Ever noticed how completely ineffective the Gchat red "busy" button is? I'm sure you have, so I need not say more about it. Also, "AFK" means "Away From Keyboard" and not "I Am Not Here".

This was a mini-blog. Future such entries will be marked as such. Next up, a full-length blog on Ravel's Boléro.

Wednesday, March 02, 2011

Dear 1:34 am

Nice weather we are having, aren't we?
.
..
...
Ah well, I knew that that pathetic effort at a nonchalant hi-how-are-you-yeah-i-haven't-asked-of-you-for-a-lifetime would fall flat/splat on its face/space. You know, I am actually trying to write this using html tags. You should at least give me some credit for tha...all right, all right, no need to throw things now, is there? See? Me? Here? On my knees? Saying sorry? See? See?

Right! Let me straighten my bow tie a bit now. And no, bow ties are cool. The latest from Gallifrey, it is. Even StartThis says so. Nope, I'm keeping me bow tie.

First of all, Science Day is over! Well, if you didn't know of this that can hardly be constituted as my fault, can it? It was all over the web. Science Day @ IMSc 2011! On 27 Feb! From 8 am! We even had our own web page --> Science Day @ IMSc! So what in azure blazed were you cribbing about, eh?

Yeah, we had a blast. We had a blast last year as well.
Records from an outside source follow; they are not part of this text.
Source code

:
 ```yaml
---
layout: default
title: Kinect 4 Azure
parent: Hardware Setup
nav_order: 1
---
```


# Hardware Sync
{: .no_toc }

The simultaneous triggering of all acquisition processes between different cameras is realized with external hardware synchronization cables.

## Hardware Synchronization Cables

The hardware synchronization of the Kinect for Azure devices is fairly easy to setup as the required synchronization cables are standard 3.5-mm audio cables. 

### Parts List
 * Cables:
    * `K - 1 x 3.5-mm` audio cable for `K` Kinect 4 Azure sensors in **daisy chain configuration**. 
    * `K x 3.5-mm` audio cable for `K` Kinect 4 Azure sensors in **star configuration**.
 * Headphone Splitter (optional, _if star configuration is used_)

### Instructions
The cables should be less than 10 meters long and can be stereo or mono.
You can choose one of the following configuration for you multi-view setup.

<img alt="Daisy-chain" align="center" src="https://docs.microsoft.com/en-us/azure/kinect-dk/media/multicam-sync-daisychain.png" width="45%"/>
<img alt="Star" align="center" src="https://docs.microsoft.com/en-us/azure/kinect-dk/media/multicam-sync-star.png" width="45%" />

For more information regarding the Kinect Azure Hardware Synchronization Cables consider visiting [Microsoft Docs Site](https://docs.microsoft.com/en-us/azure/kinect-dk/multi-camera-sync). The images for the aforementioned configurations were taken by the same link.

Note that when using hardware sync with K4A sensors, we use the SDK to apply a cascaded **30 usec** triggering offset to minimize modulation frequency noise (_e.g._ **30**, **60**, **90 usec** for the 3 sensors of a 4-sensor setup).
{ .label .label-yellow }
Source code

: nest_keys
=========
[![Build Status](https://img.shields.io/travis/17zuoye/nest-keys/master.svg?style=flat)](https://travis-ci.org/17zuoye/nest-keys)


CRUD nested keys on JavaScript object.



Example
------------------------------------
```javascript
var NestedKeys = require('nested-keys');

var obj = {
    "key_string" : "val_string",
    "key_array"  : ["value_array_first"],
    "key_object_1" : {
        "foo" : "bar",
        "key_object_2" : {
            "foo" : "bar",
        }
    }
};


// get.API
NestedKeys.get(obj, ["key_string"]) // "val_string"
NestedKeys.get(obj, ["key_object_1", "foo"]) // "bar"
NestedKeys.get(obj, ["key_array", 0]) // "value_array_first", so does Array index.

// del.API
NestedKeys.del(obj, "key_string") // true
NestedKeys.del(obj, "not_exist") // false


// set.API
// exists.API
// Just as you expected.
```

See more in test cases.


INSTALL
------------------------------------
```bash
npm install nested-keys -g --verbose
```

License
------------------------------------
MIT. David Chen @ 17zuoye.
This time one of the coolest things (apart from my bow tie, of course) was our Elephant Toothpaste experiment! Wait up, I'll put up pics of that on the site soon enough. And, I also invite you to the program next year: believe me, it is a blast (or did I use that word before)!

I was talking to RA this afternoon at tea about engineering, clerkship and science. Rancho would understand: it was he who said that it is rather stupid to learn the marvelous aspects of engineering for four years and then throw it all away to do an MBA and then become a banker. Of course, he did not quite work it out that the banker in question is also the "the biggest selling English language novelist in India's history (TM)". The world moves on. Before Independence (or something like that), Indian boys had star-struck ideas of being clerks in British offices, and a clerk-babu was a superstar. Funny how history repeats itself.

Have to be honest: I had quite forgotten (damn, I just lost The Game, sorry SP) about you. And would you please not throw any more cultlery, they tend to be sharp. And yes, cultlery should have been sick (sic), but who in Gallifrey cares anyway. I think you need to give your sincerest thanks to someone who belongs to none, and you need to do this at least two hundred and four times, and maximum nBones-2 times.

Righto then, I reckon I've spent enough time with you for the time being. Back to Nicole's adventures then! Seeya later, 1:34 am.